In 1977 moral campaigner Mary Whitehouse brought a private prosecution against the Gay News for publishing a poem, The Love That Dares To Speak Its Name, depicting a centurion's love for Christ.
Some British Muslims unsuccessfully called for author Salman Rushdie to be tried under the law after the publication of his controversial novel, The Satanic Verses. But the law only recognises blasphemy against the Church of England.
So it doesn't cover all Christian denominations?
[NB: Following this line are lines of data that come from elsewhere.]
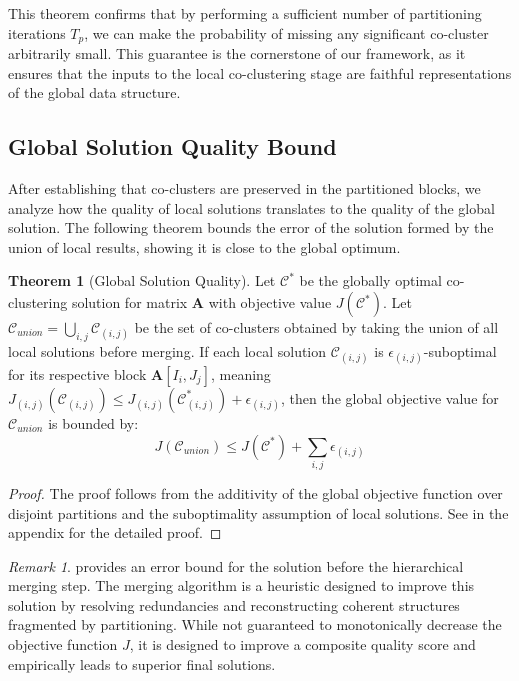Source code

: \documentclass[journal]{IEEEtran}
\theoremstyle{definition}
\newtheorem{theorem}{Theorem}
\theoremstyle{remark} %
\newtheorem{remark}{Remark}
\begin{document}
{This theorem confirms that by performing a sufficient number of partitioning iterations $T_p$, we can make the probability of missing any significant co-cluster arbitrarily small. This guarantee is the cornerstone of our framework, as it ensures that the inputs to the local co-clustering stage are faithful representations of the global data structure.

\subsection{Global Solution Quality Bound}
\label{subsec:global-solution-quality-bound}
After establishing that co-clusters are preserved in the partitioned blocks, we analyze how the quality of local solutions translates to the quality of the global solution. The following theorem bounds the error of the solution formed by the union of local results, showing it is close to the global optimum.

\begin{theorem}[Global Solution Quality]
    \label{thm:global-solution-quality}
    Let $\mathcal{C}^*$ be the globally optimal co-clustering solution for matrix $\mathbf{A}$ with objective value $J(\mathcal{C}^*)$. Let $\mathcal{C}_{union} = \bigcup_{i,j} \mathcal{C}_{(i,j)}$ be the set of co-clusters obtained by taking the union of all local solutions before merging. If each local solution $\mathcal{C}_{(i,j)}$ is $\epsilon_{(i,j)}$-suboptimal for its respective block $\mathbf{A}[I_i, J_j]$, meaning $J_{(i,j)}(\mathcal{C}_{(i,j)}) \le J_{(i,j)}(\mathcal{C}_{(i,j)}^*) + \epsilon_{(i,j)}$, then the global objective value for $\mathcal{C}_{union}$ is bounded by:
    \begin{equation}
        J(\mathcal{C}_{union}) \le J(\mathcal{C}^*) + \sum_{i,j} \epsilon_{(i,j)}
    \end{equation}
\end{theorem}
\begin{proof}
    The proof follows from the additivity of the global objective function over disjoint partitions and the suboptimality assumption of local solutions. See  in the appendix for the detailed proof.
\end{proof}
\begin{remark}
     provides an error bound for the solution before the hierarchical merging step. The merging algorithm is a heuristic designed to improve this solution by resolving redundancies and reconstructing coherent structures fragmented by partitioning. While not guaranteed to monotonically decrease the objective function $J$, it is designed to improve a composite quality score and empirically leads to superior final solutions.
\end{remark}

}
\end{document}

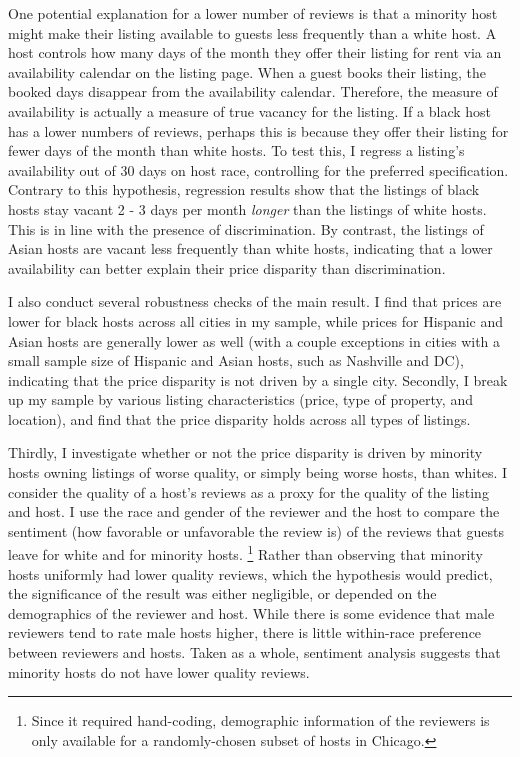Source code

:One potential explanation for a lower number of reviews is that a minority host might make their listing available to guests less frequently than a white host. A host controls how many days of the month they offer their listing for rent via an availability calendar on the listing page. When a guest books their listing, the booked days disappear from the availability calendar. Therefore, the measure of availability is actually a measure of true vacancy for the listing. If a black host has a lower numbers of reviews, perhaps this is because they offer their listing for fewer days of the month than white hosts. To test this, I regress a listing's availability out of 30 days on host race, controlling for the preferred specification. Contrary to this hypothesis, regression results show that the listings of black hosts stay vacant 2 - 3 days per month \textit{longer} than the listings of white hosts. This is in line with the presence of discrimination. By contrast, the listings of Asian hosts are vacant less frequently than white hosts, indicating that a lower availability can better explain their price disparity than discrimination. 

I also conduct several robustness checks of the main result. I find that prices are lower for black hosts across all cities in my sample, while prices for Hispanic and Asian hosts are generally lower as well (with a couple exceptions in cities with a small sample size of Hispanic and Asian hosts, such as Nashville and DC), indicating that the price disparity is not driven by a single city. Secondly, I break up my sample by various listing characteristics (price, type of property, and location), and find that the price disparity holds across all types of listings. 

Thirdly, I investigate whether or not the price disparity is driven by minority hosts owning listings of worse quality, or simply being worse hosts, than whites. I consider the quality of a host's reviews as a proxy for the quality of the listing and host. I use the race and gender of the reviewer and the host to compare the sentiment (how favorable or unfavorable the review is) of the reviews that guests leave for white and for minority hosts.%
	\footnote{Since it required hand-coding, demographic information of the reviewers is only available for a randomly-chosen subset of hosts in Chicago.} 
Rather than observing that minority hosts uniformly had lower quality reviews, which the hypothesis would predict, the significance of the result was either negligible, or depended on the demographics of the reviewer and host. While there is some evidence that male reviewers tend to rate male hosts higher, there is little within-race preference between reviewers and hosts. Taken as a whole, sentiment analysis suggests that minority hosts do not have lower quality reviews. 

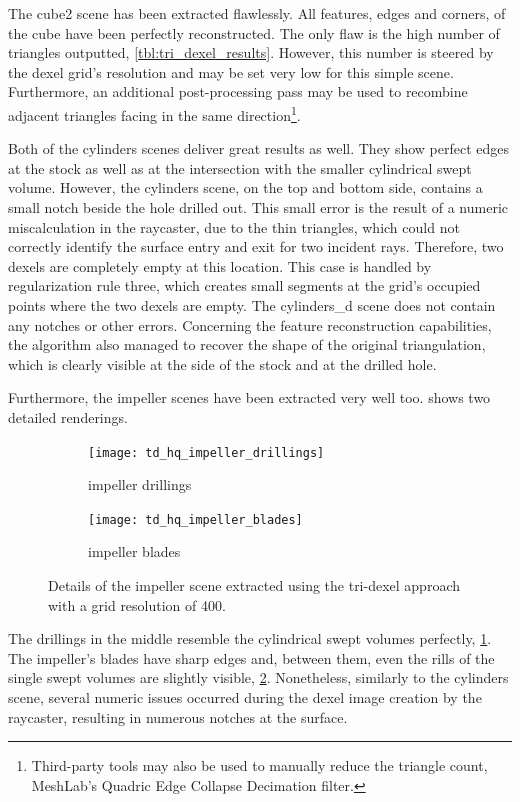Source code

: %
The cube2 scene has been extracted flawlessly.
All features, \ie edges and corners, of the cube have been perfectly reconstructed.
The only flaw is the high number of triangles outputted, \cf \cref{tbl:tri_dexel_results}.
However, this number is steered by the dexel grid's resolution and may be set very low for this simple scene.
Furthermore, an additional post-processing pass may be used to recombine adjacent triangles facing in the same direction\footnote{Third-party tools may also be used to manually reduce the triangle count, \eg MeshLab's Quadric Edge Collapse Decimation filter.}.

Both of the cylinders scenes deliver great results as well.
They show perfect edges at the stock as well as at the intersection with the smaller cylindrical swept volume.
However, the cylinders scene, on the top and bottom side, contains a small notch beside the hole drilled out.
This small error is the result of a numeric miscalculation in the raycaster, due to the thin triangles, which could not correctly identify the surface entry and exit for two incident rays.
Therefore, two dexels are completely empty at this location.
This case is handled by regularization rule three, which creates small segments at the grid's occupied points where the two dexels are empty.
The cylinders\_d scene does not contain any notches or other errors.
Concerning the feature reconstruction capabilities, the algorithm also managed to recover the shape of the original triangulation, which is clearly visible at the side of the stock and at the drilled hole.

Furthermore, the impeller scenes have been extracted very well too.
 shows two detailed renderings.
%
\begin{figure}
	\centering
	\begin{subfigure}[b]{0.49\textwidth}
		\centering
		\texttt{[image: td\_hq\_impeller\_drillings]}
		\caption{impeller drillings}
		\label{fig:td_hq_impeller_drillings}
	\end{subfigure}
	\begin{subfigure}[b]{0.49\textwidth}
		\centering
		\texttt{[image: td\_hq\_impeller\_blades]}
		\caption{impeller blades}
		\label{fig:td_hq_impeller_blades}
	\end{subfigure}
	\caption{
		Details of the impeller scene extracted using the tri-dexel approach with a grid resolution of 400.
	}
	\label{fig:td_hq_impeller_details}
\end{figure}
%
The drillings in the middle resemble the cylindrical swept volumes perfectly, \cf \cref{fig:td_hq_impeller_drillings}.
The impeller's blades have sharp edges and, between them, even the rills of the single swept volumes are slightly visible, \cf \cref{fig:td_hq_impeller_blades}.
Nonetheless, similarly to the cylinders scene, several numeric issues occurred during the dexel image creation by the raycaster, resulting in numerous notches at the surface.

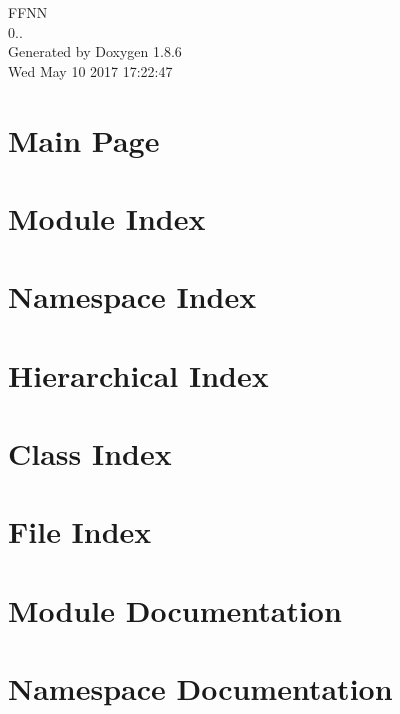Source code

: \documentclass[twoside]{book}
\newcommand{\clearemptydoublepage}{%
  \newpage{\pagestyle{empty}\cleardoublepage}%
}
\begin{document}
\hypersetup{pageanchor=false}
\begin{titlepage}
\vspace*{7cm}
\begin{center}%
{\Large F\-F\-N\-N \\[1ex]\large 0.. }\\
\vspace*{1cm}
{\large Generated by Doxygen 1.8.6}\\
\vspace*{0.5cm}
{\small Wed May 10 2017 17:22:47}\\
\end{center}
\end{titlepage}
\clearemptydoublepage
\tableofcontents
\clearemptydoublepage
{}
\hypersetup{pageanchor=true}

\chapter{Main Page}
\label{index}\hypertarget{index}{}
\chapter{Module Index}

\chapter{Namespace Index}

\chapter{Hierarchical Index}

\chapter{Class Index}

\chapter{File Index}

\chapter{Module Documentation}

\chapter{Namespace Documentation}














\end{document}
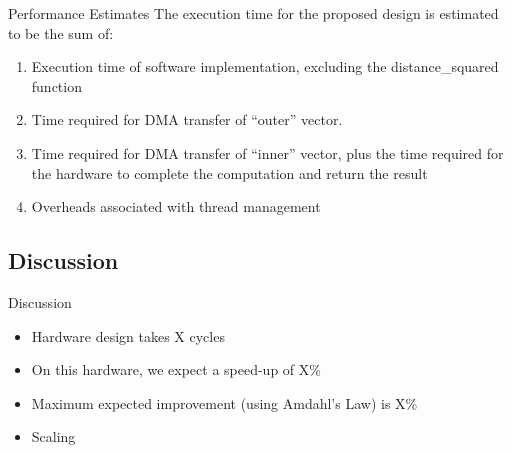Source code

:\begin{frame}[label=performance-estimates]{Performance Estimates}
    The execution time for the proposed design is estimated to be the sum of:
    \begin{enumerate}[<+->]
        \item Execution time of software implementation, excluding the
            distance\_squared function
        \item Time required for DMA transfer of ``outer'' vector.
        \item Time required for DMA transfer of ``inner'' vector, plus the time
            required for the hardware to complete the computation and return the
            result
        \item Overheads associated with thread management
    \end{enumerate}
\end{frame}

\subsection{Discussion}
\begin{frame}[label=discussion]{Discussion}
    \begin{itemize}
        \item Hardware design takes X cycles

        \item On this hardware, we expect a speed-up of X\%

        \item Maximum expected improvement (using Amdahl's Law) is X\%

        \item Scaling
    \end{itemize}
\end{frame}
That appears to be the case. This raises some interesting hypothetical questions. If someone allegedly blasphemed Christianity in its Church of England form, that would be a prima facie case for prosecution. But if someone insulted the faith in its other forms, such as Catholicism, it probably would not count. Trevor Phillips, chairman of the Commission for Racial Equality, says this is an example of the law's absurdity - he is a Methodist but the there is no protection for his faith under the law.
Q: Who wants to scrap it?
Many campaigners from across the political spectrum criticise the law as completely out of date and want it done away with. They argue that it is not the state's place to defend ideas and faiths - religions should be strong enough to defend themselves.
As far back as 1949, in a speech on freedom under the law, Lord Denning said: "The offence of blasphemy is now a dead letter".
Some, such as the British Humanist Association, say a blasphemy law is a threat to free speech. Others, such as Trevor Phillips, say it is unacceptable in a multi-faith society.
This ties in with thinking from a House of Lords select committee which predicted that any future blasphemy prosecution would fail because it would clash with the right to free speech in the European Convention on Human Rights, part of British law.
In 2001 Home Secretary David Blunkett said a moment would come when it would be time to confine blasphemy to history.
The Home Office had been expected to announce the repeal of the law as part of plans to outlaw religious hatred - the idea being that you protect the believer from injury, rather than the idea itself. But to the surprise of many, ministers have stopped short and blasphemy will remain on the Statute Book.
Q: Who wants to keep it?
When Labour MP Frank Dobson suggested scrapping the law three years ago, the Bishop of Oxford said the Church of England had always backed finding a workable alternative, adding: "But you have to ask, is there nothing left that is sacred?"
And attempts by Liberal Democrat peer Lord Avebury in his Religious Offences Bill to abolish the common law offence of blasphemy met with an angry response from the organisation Christian Voice.
It said: "If the committee decides not to keep the law against blasphemy it will be saying, "We do not want the United Kingdom to enjoy the blessing of God, if such exists. We are not God-fearing folk. We care nothing for God or his blessing."
Some campaigners from minority faiths would like to see the law extended to cover their own religions - many Muslims take great offence at insults against the prophet Mohammed - but there is by no means a consensus on this point of view.
But won't proposals on incitement to religious hatred protect minority faiths anyhow?
The government says no. They say the proposed law aims to close a subtle loophole: If you were to incite hatred against someone because of the colour of their skin that would be a serious crime. But if you were to do so because of their religious beliefs - that would not. The new law will protect people caught in this loophole - but insist it will not curtail frank discussion about the merits of religion.